When Coach K and Mr. Colangelo came in to talk to us, what they said was basically all about Paul. Guys were still in shock about what happened. We were all quiet the entire time. They told us they weren’t going to make any roster decisions at that time. Instead, they were going to take some time and reflect on the situation, think about it, and get back to us. They encouraged us to reach out to Paul and reach out to his family.
“He needs you guys right now,” they said.
Since the injury, Paul has been posting to Twitter and Instagram, and from the emails and text messages I received, it seems like he’s doing fine and is remaining pretty positive. It’s definitely good to see that he’s being so optimistic, and isn’t letting this setback get the best of him.
A lot of questions have been raised now about the risk of injury in a competition like this. I don’t think it’s something you can think about. You just have to go out there and play. As soon as you start thinking about injuries and you’re tentative, bad things happen.
That’s just the nature of sports in general. You go out and play.

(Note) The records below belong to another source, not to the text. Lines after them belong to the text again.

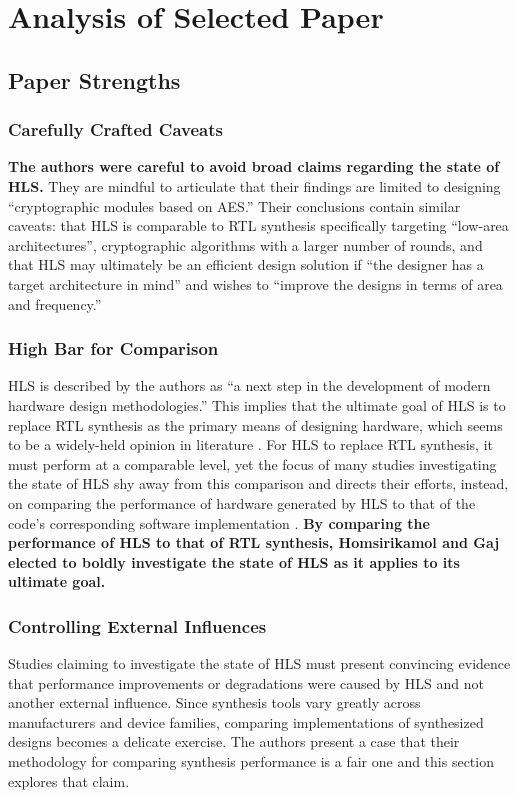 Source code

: \documentclass[12pt,journal,compsoc,onecolumn]{IEEEtran}
\begin{document}
\section{Analysis of Selected Paper}
\subsection{Paper Strengths}
\subsubsection{Carefully Crafted Caveats}
\textbf{The authors were careful to avoid broad claims regarding the state of HLS.} They are mindful to articulate that their findings are limited to designing ``cryptographic modules based on AES.'' Their conclusions contain similar caveats: that HLS is comparable to RTL synthesis specifically targeting ``low-area architectures'', cryptographic algorithms with a larger number of rounds, and that HLS may ultimately be an efficient design solution if ``the designer has a target architecture in mind'' and wishes to ``improve the designs in terms of area and frequency.''
\subsubsection{High Bar for Comparison}\label{sec:highbar}

HLS is described by the authors as ``a next step in the development of modern hardware design methodologies.'' This implies that the ultimate goal of HLS is to replace RTL synthesis as the primary means of designing hardware, which seems to be a widely-held opinion in literature \cite{1}\cite{3}\cite{4}. For HLS to replace RTL synthesis, it must perform at a comparable level, yet the focus of many studies investigating the state of HLS shy away from this comparison and directs their efforts, instead, on comparing the performance of hardware generated by HLS to that of the code's corresponding software implementation \cite{3}\cite{4}\cite{skalicky}. \textbf{By comparing the performance of HLS to that of RTL synthesis, Homsirikamol and Gaj elected to boldly investigate the state of HLS as it applies to its ultimate goal.}

\subsubsection{Controlling External Influences}
Studies claiming to investigate the state of HLS must present convincing evidence that performance improvements or degradations were caused by HLS and not another external influence. Since synthesis tools vary greatly across manufacturers and device families, comparing implementations of synthesized designs becomes a delicate exercise. The authors present a case that their methodology for comparing synthesis performance is a fair one and this section explores that claim.
\end{document}
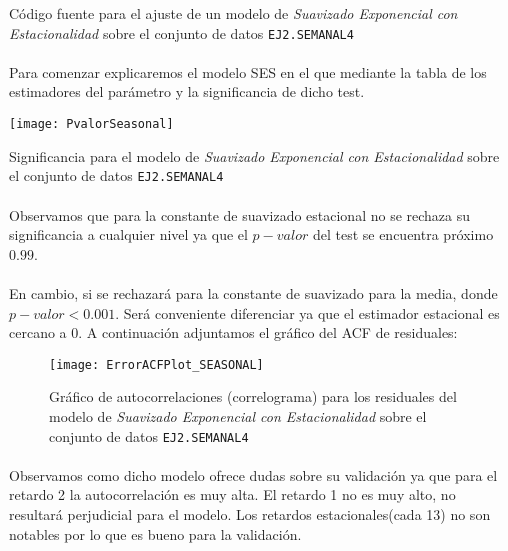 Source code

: \documentclass[a4paper, spanish]{article}
\begin{document}
      \begin{listing}[htb!]
        \centering
        \inputminted{SAS}{./res/code/b-01-esm-seasonal.sas}
        \caption{Código fuente para el ajuste de un modelo de \emph{Suavizado Exponencial con Estacionalidad} sobre el conjunto de datos \texttt{EJ2.SEMANAL4}}
        \label{code:b_seasonal_esm}
      \end{listing}

      \paragraph{}
      Para comenzar explicaremos el modelo SES en el que mediante la tabla de los estimadores del parámetro y la significancia de dicho test.

      \begin{table}[htb!]
        \centering
        \texttt{[image: PvalorSeasonal]}
        \caption{Significancia para el modelo de \emph{Suavizado Exponencial con Estacionalidad} sobre el conjunto de datos \texttt{EJ2.SEMANAL4}}
        \label{table:b_seasonal_significance}
      \end{table}

      \paragraph{}
      Observamos que para la constante de suavizado estacional no se rechaza su significancia a cualquier nivel ya que el $p-valor$ del test se encuentra próximo $0.99$.

      \paragraph{}
      En cambio, si se rechazará para la constante de suavizado para la media, donde $p-valor < 0.001$. Será conveniente diferenciar ya que el estimador estacional es cercano a 0. A continuación adjuntamos el gráfico del ACF de residuales:

      \begin{figure}[htb!]
        \centering
        \texttt{[image: ErrorACFPlot\_SEASONAL]}
        \caption{Gráfico de autocorrelaciones (correlograma) para los residuales del modelo de \emph{Suavizado Exponencial con Estacionalidad} sobre el conjunto de datos \texttt{EJ2.SEMANAL4}}
        \label{img:b_seasonal_residuals_correlogram}
      \end{figure}

      \paragraph{}
      Observamos como dicho modelo ofrece dudas sobre su validación ya que para el retardo 2 la autocorrelación es muy alta. El retardo 1 no es muy alto, no resultará perjudicial para el modelo. Los retardos estacionales(cada 13) no son notables por lo que es bueno para la validación.
\end{document}
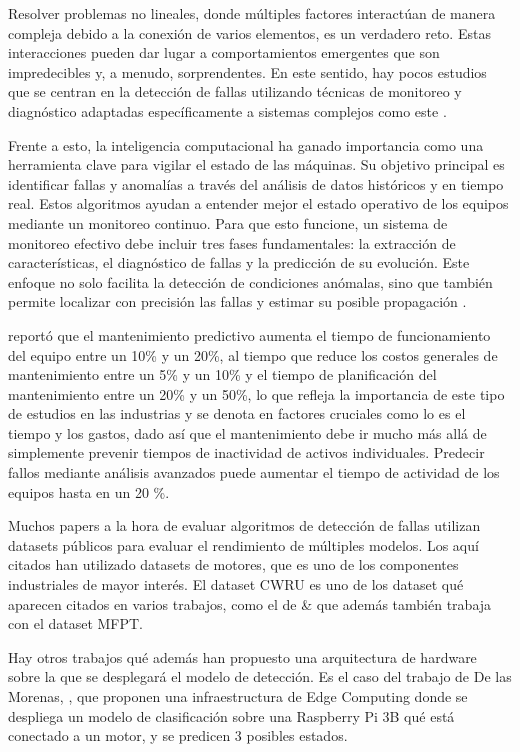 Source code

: \documentclass[11pt,a4paper,spanish]{book}
\numberwithin{equation}{chapter}
\numberwithin{figure}{chapter}
\begin{document}
Resolver problemas no lineales, donde múltiples factores interactúan de manera 
compleja debido a la conexión de varios elementos, es un verdadero reto. 
Estas interacciones pueden dar lugar a comportamientos emergentes que son impredecibles 
y, a menudo, sorprendentes. En este sentido, hay pocos estudios que se centran en la 
detección de fallas utilizando técnicas de monitoreo y diagnóstico adaptadas 
específicamente a sistemas complejos como este \cite{zhang2017overview}. 


Frente a esto, la inteligencia computacional ha ganado importancia como una herramienta 
clave para vigilar el estado de las máquinas. Su objetivo principal es identificar 
fallas y anomalías a través del análisis de datos históricos y en tiempo real. 
Estos algoritmos ayudan a entender mejor el estado operativo de los equipos mediante un 
monitoreo continuo. Para que esto funcione, un sistema de monitoreo efectivo debe 
incluir tres fases fundamentales: la extracción de características, el diagnóstico de 
fallas y la predicción de su evolución. Este enfoque no solo facilita la detección de 
condiciones anómalas, sino que también permite localizar con precisión las fallas y 
estimar su posible propagación \cite{randall2011vibration}.


\cite{deloitte2022predictive} reportó que el mantenimiento predictivo aumenta el 
tiempo de funcionamiento del equipo entre un 10\% y un 20\%, al tiempo que reduce los 
costos generales de mantenimiento entre un 5\% y un 10\% y el tiempo de planificación 
del mantenimiento entre un 20\% y un 50\%, lo que refleja la importancia de este tipo 
de estudios en las industrias y se denota en factores cruciales como lo es el tiempo y 
los gastos, dado así que el mantenimiento debe ir mucho más allá de simplemente 
prevenir tiempos de inactividad de activos individuales. Predecir fallos mediante 
análisis avanzados puede aumentar el tiempo de actividad de los equipos hasta en un 
20 \%.


Muchos papers a la hora de evaluar algoritmos de detección de fallas utilizan datasets 
públicos para evaluar el rendimiento de múltiples modelos. Los aquí citados han 
utilizado datasets de motores, que es uno de los componentes industriales de mayor 
interés. El dataset CWRU es uno de los dataset qué aparecen citados en varios trabajos, 
como el de \cite{yu2025tkeo} \& \cite{raj2024bearing} que además también trabaja con el 
dataset MFPT.


Hay otros trabajos qué además han propuesto una arquitectura de hardware sobre la que se 
desplegará el modelo de detección. Es el caso del trabajo de De las Morenas, 
\cite{delasmorenas2025bearing}, que proponen una infraestructura de Edge Computing 
donde se despliega un modelo de clasificación sobre una Raspberry Pi 3B qué está 
conectado a un motor, y se predicen 3 posibles estados.
\end{document}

There is risk wherever you are. During the offseason, guys play pick-up games all the time where they could get hurt. The only time I’m ever cautious is if I’m playing somewhere where I don’t know everybody playing, and somebody is trying to prove something, or do something that would hurt me. That’s where I would walk away and say, “I don’t want to risk it.”
But in a situation like Paul’s, where everybody is just trying to compete and guys aren’t trying to hurt anybody else, sometimes things happen, and there’s nothing you can do about that. I just wish him a speedy recovery and can’t wait to see him back out there playing again soon.